What this exercise needs is every entry restated as written, with no pictures.

★ ★ ★ ★

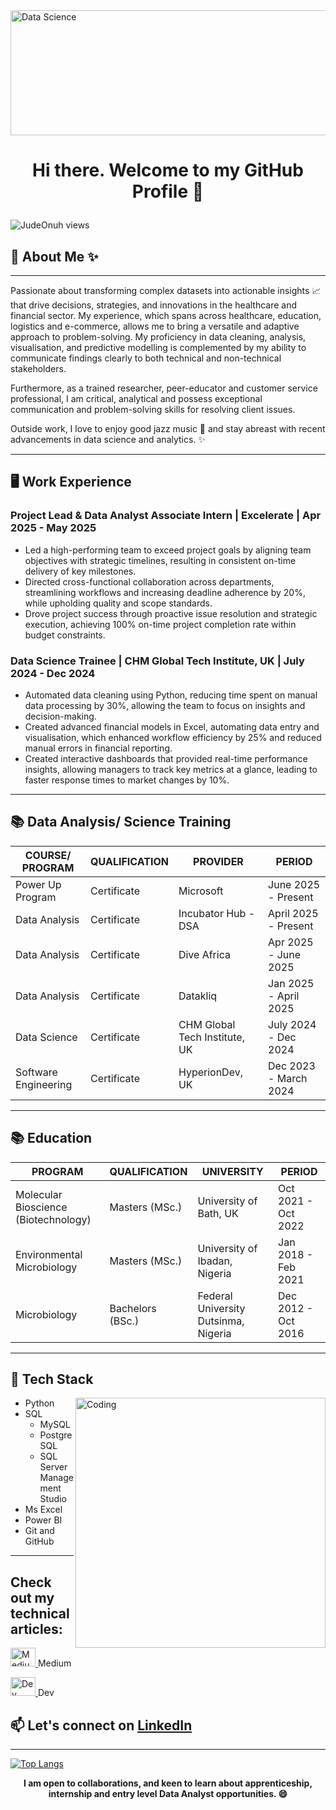 <img align="center" alt="Data Science" width="1000" height="200" src="https://media.licdn.com/dms/image/C4D12AQESj72-s5gEKg/article-cover_image-shrink_600_2000/0/1626753867110?e=2147483647&v=beta&t=Kf7YAuwZtyCGYLNch-Mgc5eOC-7h7uL_dnBAIgsAFRQ">

# <p align="center">Hi there. Welcome to my GitHub Profile 👋</p>
<p align="left"> <img src="https://komarev.com/ghpvc/?username=Judeonuh&label=Profile%20views&color=0e75b6&style=flat" alt="JudeOnuh views" /> </p>

## 📝 About Me ✨
___
Passionate about transforming complex datasets into actionable insights 📈 that drive decisions, strategies, and innovations in the healthcare and financial sector. My experience, which spans across healthcare, education, logistics and e-commerce, allows me to bring a versatile and adaptive approach to problem-solving. My proficiency in data cleaning, analysis, visualisation, and predictive modelling is complemented by my ability to communicate findings clearly to both technical and non-technical stakeholders.

Furthermore, as a trained researcher, peer-educator and customer service professional, I am critical, analytical and possess exceptional communication and problem-solving skills for resolving client issues.

Outside work, I love to enjoy good jazz music 🎷 and stay abreast with recent advancements in data science and analytics. ✨

___
## 🖥️ Work Experience

### Project Lead & Data Analyst Associate Intern | Excelerate |   Apr 2025 - May 2025
* Led a high-performing team to exceed project goals by aligning team objectives with strategic timelines, resulting in consistent on-time delivery of key milestones.
* Directed cross-functional collaboration across departments, streamlining workflows and increasing deadline adherence by 20%, while upholding quality and scope standards.
* Drove project success through proactive issue resolution and strategic execution, achieving 100% on-time project completion rate within budget constraints.

### Data Science Trainee | CHM Global Tech Institute, UK |   July 2024 - Dec 2024
* Automated data cleaning using Python, reducing time spent on manual data processing by 30%, allowing the team to focus on insights and decision-making.
* Created advanced financial models in Excel, automating data entry and visualisation, which enhanced workflow efficiency by 25% and reduced manual errors in financial reporting.
* Created interactive dashboards that provided real-time performance insights, allowing managers to track key metrics at a glance, leading to faster response times to market changes by 10%.

___
## 📚 Data Analysis/ Science Training

| COURSE/ PROGRAM | QUALIFICATION | PROVIDER | PERIOD |
|---------|---------|-----------------|--------|
Power Up Program | Certificate | Microsoft | June 2025 - Present
Data Analysis | Certificate | Incubator Hub - DSA | April 2025 - Present
Data Analysis | Certificate | Dive Africa | Apr 2025 - June 2025
Data Analysis | Certificate | Datakliq | Jan 2025 - April 2025
Data Science | Certificate | CHM Global Tech Institute, UK | July 2024 - Dec 2024
Software Engineering | Certificate | HyperionDev, UK | Dec 2023 - March 2024

___
## 📚 Education

| PROGRAM | QUALIFICATION | UNIVERSITY | PERIOD |
|---------|---------|-----------------|--------|
Molecular Bioscience (Biotechnology) | Masters (MSc.) | University of Bath, UK | Oct 2021 - Oct 2022
Environmental Microbiology | Masters (MSc.) | University of Ibadan, Nigeria | Jan 2018 - Feb 2021
Microbiology | Bachelors (BSc.) | Federal University Dutsinma, Nigeria | Dec 2012 - Oct 2016

___
## **🌱 Tech Stack**

<img align="right" alt="Coding" width="400" src="https://cdn.dribbble.com/users/926537/screenshots/4502924/media/18181eb39eec9784db256e246954adba.gif">

* Python
* SQL
  - MySQL
  - PostgreSQL
  - SQL Server Management Studio
* Ms Excel
* Power BI
* Git and GitHub

___
## Check out my technical articles:

<p align="left">
<a href="https://medium.com/@judeprinceonuh" target="blank">
    <img src="https://miro.medium.com/v2/resize:fit:1400/format:webp/1*psYl0y9DUzZWtHzFJLIvTw.png" alt="Medium logo" width="40" height="30">
</a> Medium
</p>

<p>
<a href="https://dev.to/jude_onuh" target="blank">
    <img src="https://res.cloudinary.com/practicaldev/image/fetch/s--R9qwOwpC--/c_limit%2Cf_auto%2Cfl_progressive%2Cq_auto%2Cw_880/https://thepracticaldev.s3.amazonaws.com/i/78hs31fax49uwy6kbxyw.png" alt="Dev logo" width="40" height="30">
</a> Dev
</p>

## 📫 Let's connect on <a href="https://www.linkedin.com/in/jude-onuh/" target="blank">LinkedIn</a>
___

[![Top Langs](https://github-readme-stats.vercel.app/api/top-langs/?username=Judeonuh&layout=compact&theme=chartreuse-dark)](https://github.com/Judeonuh/github-readme-stats)


**<p align="center">I am open to collaborations, and keen to learn about apprenticeship, internship and entry level Data Analyst opportunities. 😄</p>**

★ ★ ★ ★

- Output of the exercise:
 <img align="center" alt="Data Science" width="1000" height="200" src="https://media.licdn.com/dms/image/C4D12AQESj72-s5gEKg/article-cover_image-shrink_600_2000/0/1626753867110?e=2147483647&v=beta&t=Kf7YAuwZtyCGYLNch-Mgc5eOC-7h7uL_dnBAIgsAFRQ">

# <p align="center">Hi there. Welcome to my GitHub Profile 👋</p>
<p align="left"> <img src="https://komarev.com/ghpvc/?username=Judeonuh&label=Profile%20views&color=0e75b6&style=flat" alt="JudeOnuh views" /> </p>

## 📝 About Me ✨
___
Passionate about transforming complex datasets into actionable insights 📈 that drive decisions, strategies, and innovations in the healthcare and financial sector. My experience, which spans across healthcare, education, logistics and e-commerce, allows me to bring a versatile and adaptive approach to problem-solving. My proficiency in data cleaning, analysis, visualisation, and predictive modelling is complemented by my ability to communicate findings clearly to both technical and non-technical stakeholders.

Furthermore, as a trained researcher, peer-educator and customer service professional, I am critical, analytical and possess exceptional communication and problem-solving skills for resolving client issues.

Outside work, I love to enjoy good jazz music 🎷 and stay abreast with recent advancements in data science and analytics. ✨

___
## 🖥️ Work Experience

### Project Lead & Data Analyst Associate Intern | Excelerate |   Apr 2025 - May 2025
* Led a high-performing team to exceed project goals by aligning team objectives with strategic timelines, resulting in consistent on-time delivery of key milestones.
* Directed cross-functional collaboration across departments, streamlining workflows and increasing deadline adherence by 20%, while upholding quality and scope standards.
* Drove project success through proactive issue resolution and strategic execution, achieving 100% on-time project completion rate within budget constraints.

### Data Science Trainee | CHM Global Tech Institute, UK |   July 2024 - Dec 2024
* Automated data cleaning using Python, reducing time spent on manual data processing by 30%, allowing the team to focus on insights and decision-making.
* Created advanced financial models in Excel, automating data entry and visualisation, which enhanced workflow efficiency by 25% and reduced manual errors in financial reporting.
* Created interactive dashboards that provided real-time performance insights, allowing managers to track key metrics at a glance, leading to faster response times to market changes by 10%.

___
## 📚 Data Analysis/ Science Training

| COURSE/ PROGRAM | QUALIFICATION | PROVIDER | PERIOD |
|---------|---------|-----------------|--------|
Power Up Program | Certificate | Microsoft | June 2025 - Present
Data Analysis | Certificate | Incubator Hub - DSA | April 2025 - Present
Data Analysis | Certificate | Dive Africa | Apr 2025 - June 2025
Data Analysis | Certificate | Datakliq | Jan 2025 - April 2025
Data Science | Certificate | CHM Global Tech Institute, UK | July 2024 - Dec 2024
Software Engineering | Certificate | HyperionDev, UK | Dec 2023 - March 2024

___
## 📚 Education

| PROGRAM | QUALIFICATION | UNIVERSITY | PERIOD |
|---------|---------|-----------------|--------|
Molecular Bioscience (Biotechnology) | Masters (MSc.) | University of Bath, UK | Oct 2021 - Oct 2022
Environmental Microbiology | Masters (MSc.) | University of Ibadan, Nigeria | Jan 2018 - Feb 2021
Microbiology | Bachelors (BSc.) | Federal University Dutsinma, Nigeria | Dec 2012 - Oct 2016

___
## **🌱 Tech Stack**

<img align="right" alt="Coding" width="400" src="https://cdn.dribbble.com/users/926537/screenshots/4502924/media/18181eb39eec9784db256e246954adba.gif">

* Python
* SQL
  - MySQL
  - PostgreSQL
  - SQL Server Management Studio
* Ms Excel
* Power BI
* Git and GitHub

___
## Check out my technical articles:

<p align="left">
<a href="https://medium.com/@judeprinceonuh" target="blank">
    <img src="https://miro.medium.com/v2/resize:fit:1400/format:webp/1*psYl0y9DUzZWtHzFJLIvTw.png" alt="Medium logo" width="40" height="30">
</a> Medium
</p>

<p>
<a href="https://dev.to/jude_onuh" target="blank">
    <img src="https://res.cloudinary.com/practicaldev/image/fetch/s--R9qwOwpC--/c_limit%2Cf_auto%2Cfl_progressive%2Cq_auto%2Cw_880/https://thepracticaldev.s3.amazonaws.com/i/78hs31fax49uwy6kbxyw.png" alt="Dev logo" width="40" height="30">
</a> Dev
</p>

## 📫 Let's connect on <a href="https://www.linkedin.com/in/jude-onuh/" target="blank">LinkedIn</a>
___

[![Top Langs](https://github-readme-stats.vercel.app/api/top-langs/?username=Judeonuh&layout=compact&theme=chartreuse-dark)](https://github.com/Judeonuh/github-readme-stats)


**<p align="center">I am open to collaborations, and keen to learn about apprenticeship, internship and entry level Data Analyst opportunities. 😄</p>**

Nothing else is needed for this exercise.